MÜNCHEN. „Die geschichts- und kulturpolitische Bedeutung der Digitalisierung der Archive der ehemaligen jüdischen Gemeinden in Bayern ist kulturpolitisch nicht hoch genug einzuschätzen. Die Digitalisierung ist ein Quantensprung für die Zugänglichkeit der Archivalien.“ Dies betonte Dr. Ludwig Spaenle, der Beauftragte der Bayerischen Staatsregierung für jüdisches Leben und gegen Antisemitismus, für Erinnerungsarbeit und geschichtliches Erbe heute in München. Anlass war die Freischaltung im Netz der ersten drei von insgesamt rund 200 Gemeindearchiven, nämlich von Floß in der Oberpfalz, Treuchtlingen im südlichen Mittelfranken und Wallerstein in Schwaben. Das Archivmaterial aus den ehemaligen jüdischen Gemeinden und Rabbinaten in Bayern, von denen sehr viele von den Nationalsozialisten zwangsaufgelöst wurden, befindet sich nämlich gegenwärtig in den Central Archives for the History of the Jewish People in Jerusalem und ist so nur schwer zugänglich. Durch die Digitalisierung können Wissenschaftlerinnen und Wissenschaftler sowie interessierte Bürgerinnen und Bürger künftig weltweit und rund um die Uhr auf die Dokumente zum jüdischen Leben zugreifen. “Die Digitalisierung des Archivguts ist Teil des bayerischen Gesamtkonzepts zur Förderung jüdischen Lebens”, so Dr. Spaenle.

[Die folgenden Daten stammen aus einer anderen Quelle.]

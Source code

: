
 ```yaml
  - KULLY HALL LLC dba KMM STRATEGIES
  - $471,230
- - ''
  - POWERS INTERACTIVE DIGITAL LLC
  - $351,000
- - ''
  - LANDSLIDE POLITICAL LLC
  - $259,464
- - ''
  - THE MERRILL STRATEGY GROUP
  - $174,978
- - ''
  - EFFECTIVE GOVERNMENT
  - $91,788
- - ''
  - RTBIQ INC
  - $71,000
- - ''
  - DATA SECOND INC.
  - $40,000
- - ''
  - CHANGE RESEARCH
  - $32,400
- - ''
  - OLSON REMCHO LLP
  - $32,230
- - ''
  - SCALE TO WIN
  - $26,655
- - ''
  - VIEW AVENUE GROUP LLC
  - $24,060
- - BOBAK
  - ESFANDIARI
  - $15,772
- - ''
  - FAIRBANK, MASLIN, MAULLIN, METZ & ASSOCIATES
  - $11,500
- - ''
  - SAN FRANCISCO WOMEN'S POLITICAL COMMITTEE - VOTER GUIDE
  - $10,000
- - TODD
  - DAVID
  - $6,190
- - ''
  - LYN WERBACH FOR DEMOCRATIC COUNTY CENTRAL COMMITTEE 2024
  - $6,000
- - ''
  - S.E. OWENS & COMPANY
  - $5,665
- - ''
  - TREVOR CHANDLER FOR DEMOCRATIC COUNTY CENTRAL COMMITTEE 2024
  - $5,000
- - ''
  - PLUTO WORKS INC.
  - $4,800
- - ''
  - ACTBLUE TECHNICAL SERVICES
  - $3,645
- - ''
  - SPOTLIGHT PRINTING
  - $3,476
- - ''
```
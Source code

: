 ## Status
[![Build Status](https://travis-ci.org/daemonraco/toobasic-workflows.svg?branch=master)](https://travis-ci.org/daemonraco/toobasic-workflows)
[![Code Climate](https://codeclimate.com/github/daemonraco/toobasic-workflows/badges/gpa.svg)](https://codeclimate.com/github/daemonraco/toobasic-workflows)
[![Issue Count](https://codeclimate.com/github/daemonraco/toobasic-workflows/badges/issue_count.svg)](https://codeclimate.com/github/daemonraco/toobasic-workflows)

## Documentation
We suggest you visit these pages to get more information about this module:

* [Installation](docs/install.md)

„Das Archivmaterial ermöglicht Aussagen zur Religionsgeschichte, zur Familiengeschichte und zum Alltag vor allem im ländlichen Raum, zum Verhältnis von Jüdinnen und Juden zu Christinnen und Christen, zur wirtschaftlichen Lage der jüdischen Bevölkerung und vieles mehr“, ergänzte er. Es sind Quellen aus den jüdischen Gemeinden und Rabbinaten selbst, nicht Überlieferung von Außen, etwa von der politischen Obrigkeit. „Wir werden wichtige neue Erkenntnisse gewinnen – im Sinne von Bausteinen von Wissen – und Wissen bildet eine wichtige Grundlage gegen Judenhass“, so Dr. Spaenle.

Die Digitalisierung der Archivalien der ehemaligen jüdischen Gemeinden Bayerns steht in einem größeren Zusammenhang und zählt zu den drei Leitprojekten für das Festjahr „1700 Jahre jüdisches Leben in Deutschland“ und in Bayern. (2021/2022). Dazu zählen ferner die „Erfassung jüdischer Grabmäler in Bayern“ durch das Bayerische Landesamt für Denkmalpflege und das Online-Portal „Jüdisches Leben in Bayern“, für das das Haus der Bayerischen Geschichte die Federführung hat. Alle drei Projekte sind mittlerweile auf dem Weg, werden aber aufgrund des großen Umfangs mehrere Jahre in Anspruch nehmen.

Dr. Spaenle dankte im Namen der Staatsregierung der Generaldirektion der Staatlichen Archive Bayerns und den Central Archives for the History of the Jewish People in Jerusalem.